あと5センチで落ちる恋



「あれ、越智だ」

「よ、お疲れー」


ある日、仕事を終えてエレベーターに乗り込むと越智にバッタリ会った。
越智ももう帰るところかと思ったら、荷物の代わりに書類を持っている。


「今日はもう終わり?」

「うん帰るとこ。越智は残業?」

「当たりー」


階数ボタンを見るとどうやら越智も1階に用があるらしい。

越智は良い意味で、ずっと変わらなかった。由紀と付き合うようになっても、今まで通り。
それが越智なりの人との付き合い方で、由紀には由紀の付き合い方があって。
同じ”付き合う”でも、人それぞれなんだなあと感心した。


「由紀とは上手くいってる?」

「ん?あー相変わらず。あいつってちょっと素直じゃないとこあるし、何考えてるかわかんねーこともあるけど」


由紀のツンデレが想像出来て思わず噴き出してしまった。それを話す越智の顔は困ったような、幸せそうなものだ。

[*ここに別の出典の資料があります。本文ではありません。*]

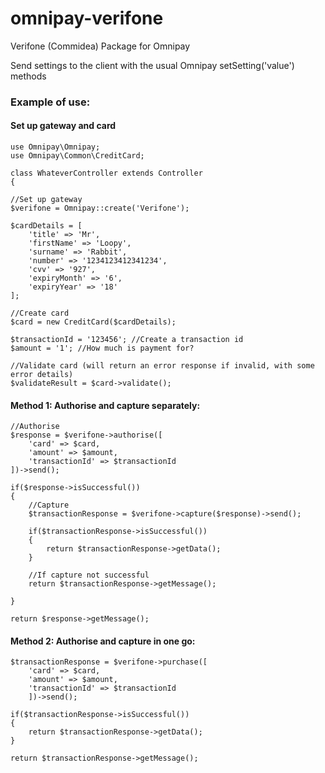 # omnipay-verifone
Verifone (Commidea) Package for Omnipay

Send settings to the client with the usual Omnipay setSetting('value') methods

### Example of use:

#### Set up gateway and card
```
use Omnipay\Omnipay;
use Omnipay\Common\CreditCard;

class WhateverController extends Controller
{

//Set up gateway
$verifone = Omnipay::create('Verifone');

$cardDetails = [
	'title' => 'Mr',
	'firstName' => 'Loopy',
	'surname' => 'Rabbit',
	'number' => '1234123412341234',
	'cvv' => '927',
	'expiryMonth' => '6',
	'expiryYear' => '18'
];

//Create card
$card = new CreditCard($cardDetails);

$transactionId = '123456'; //Create a transaction id
$amount = '1'; //How much is payment for?

//Validate card (will return an error response if invalid, with some error details)
$validateResult = $card->validate();
```

#### Method 1: Authorise and capture separately:

```
//Authorise
$response = $verifone->authorise([
	'card' => $card,
	'amount' => $amount,
	'transactionId' => $transactionId
])->send();

if($response->isSuccessful())
{
	//Capture
	$transactionResponse = $verifone->capture($response)->send();

	if($transactionResponse->isSuccessful())
	{
		return $transactionResponse->getData();
	}

    //If capture not successful
	return $transactionResponse->getMessage();

}

return $response->getMessage();
```

#### Method 2: Authorise and capture in one go:

```
$transactionResponse = $verifone->purchase([
    'card' => $card,
    'amount' => $amount,
    'transactionId' => $transactionId
    ])->send();

if($transactionResponse->isSuccessful())
{
	return $transactionResponse->getData();
}

return $transactionResponse->getMessage();
```
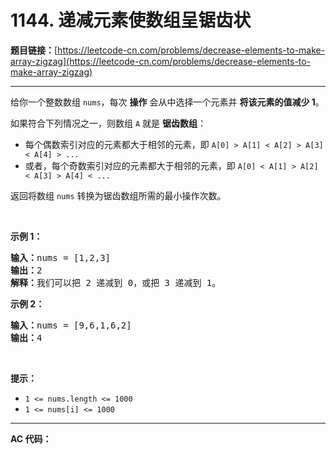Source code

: # 1144. 递减元素使数组呈锯齿状

**题目链接：**[https://leetcode-cn.com/problems/decrease-elements-to-make-array-zigzag](https://leetcode-cn.com/problems/decrease-elements-to-make-array-zigzag)

---

<div class="content__1Y2H">
 <div class="notranslate">
  <p>给你一个整数数组&nbsp;<code>nums</code>，每次 <strong>操作</strong>&nbsp;会从中选择一个元素并 <strong>将该元素的值减少&nbsp;1</strong>。</p> 
  <p>如果符合下列情况之一，则数组&nbsp;<code>A</code>&nbsp;就是 <strong>锯齿数组</strong>：</p> 
  <ul> 
   <li>每个偶数索引对应的元素都大于相邻的元素，即&nbsp;<code>A[0] &gt; A[1] &lt; A[2] &gt; A[3] &lt; A[4] &gt; ...</code></li> 
   <li>或者，每个奇数索引对应的元素都大于相邻的元素，即&nbsp;<code>A[0] &lt; A[1] &gt; A[2] &lt; A[3] &gt; A[4] &lt; ...</code></li> 
  </ul> 
  <p>返回将数组&nbsp;<code>nums</code>&nbsp;转换为锯齿数组所需的最小操作次数。</p> 
  <p>&nbsp;</p> 
  <p><strong>示例 1：</strong></p> 
  <pre class="language-text"><strong>输入：</strong>nums = [1,2,3]
<strong>输出：</strong>2
<strong>解释：</strong>我们可以把 2 递减到 0，或把 3 递减到 1。
</pre> 
  <p><strong>示例 2：</strong></p> 
  <pre class="language-text"><strong>输入：</strong>nums = [9,6,1,6,2]
<strong>输出：</strong>4
</pre> 
  <p>&nbsp;</p> 
  <p><strong>提示：</strong></p> 
  <ul> 
   <li><code>1 &lt;= nums.length &lt;= 1000</code></li> 
   <li><code>1 &lt;= nums[i] &lt;= 1000</code></li> 
  </ul> 
 </div>
</div>

---

**AC 代码：**

```java

```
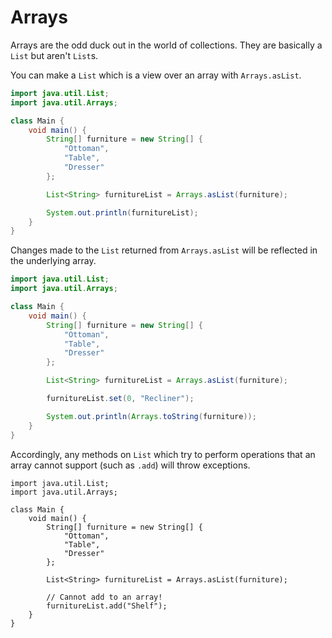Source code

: # Arrays

Arrays are the odd duck out in the world of collections. They are basically a `List` but aren't `List`s.

You can make a `List` which is a view over an array with `Arrays.asList`.

```java
import java.util.List;
import java.util.Arrays;

class Main {
    void main() {
        String[] furniture = new String[] {
            "Ottoman",
            "Table",
            "Dresser"
        };

        List<String> furnitureList = Arrays.asList(furniture);

        System.out.println(furnitureList);
    }
}
```

Changes made to the `List` returned from `Arrays.asList` will be reflected in the underlying array.

```java
import java.util.List;
import java.util.Arrays;

class Main {
    void main() {
        String[] furniture = new String[] {
            "Ottoman",
            "Table",
            "Dresser"
        };

        List<String> furnitureList = Arrays.asList(furniture);

        furnitureList.set(0, "Recliner");

        System.out.println(Arrays.toString(furniture));
    }
}
```

Accordingly, any methods on `List` which try to perform operations that an array cannot support (such as `.add`) will throw exceptions.

```java,panics
import java.util.List;
import java.util.Arrays;

class Main {
    void main() {
        String[] furniture = new String[] {
            "Ottoman",
            "Table",
            "Dresser"
        };

        List<String> furnitureList = Arrays.asList(furniture);

        // Cannot add to an array!
        furnitureList.add("Shelf");
    }
}
```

「まあでも、素直じゃないのは今に始まったことでもないし」

「そうだね。なんかあったらいつでも相談してよ」

「さんきゅーな」


話している間にエレベーターが1階に着いた。


「じゃあ残業頑張って」

「あ、あのさ」

エントランスへ向かおうとすると、越智に呼び止められた。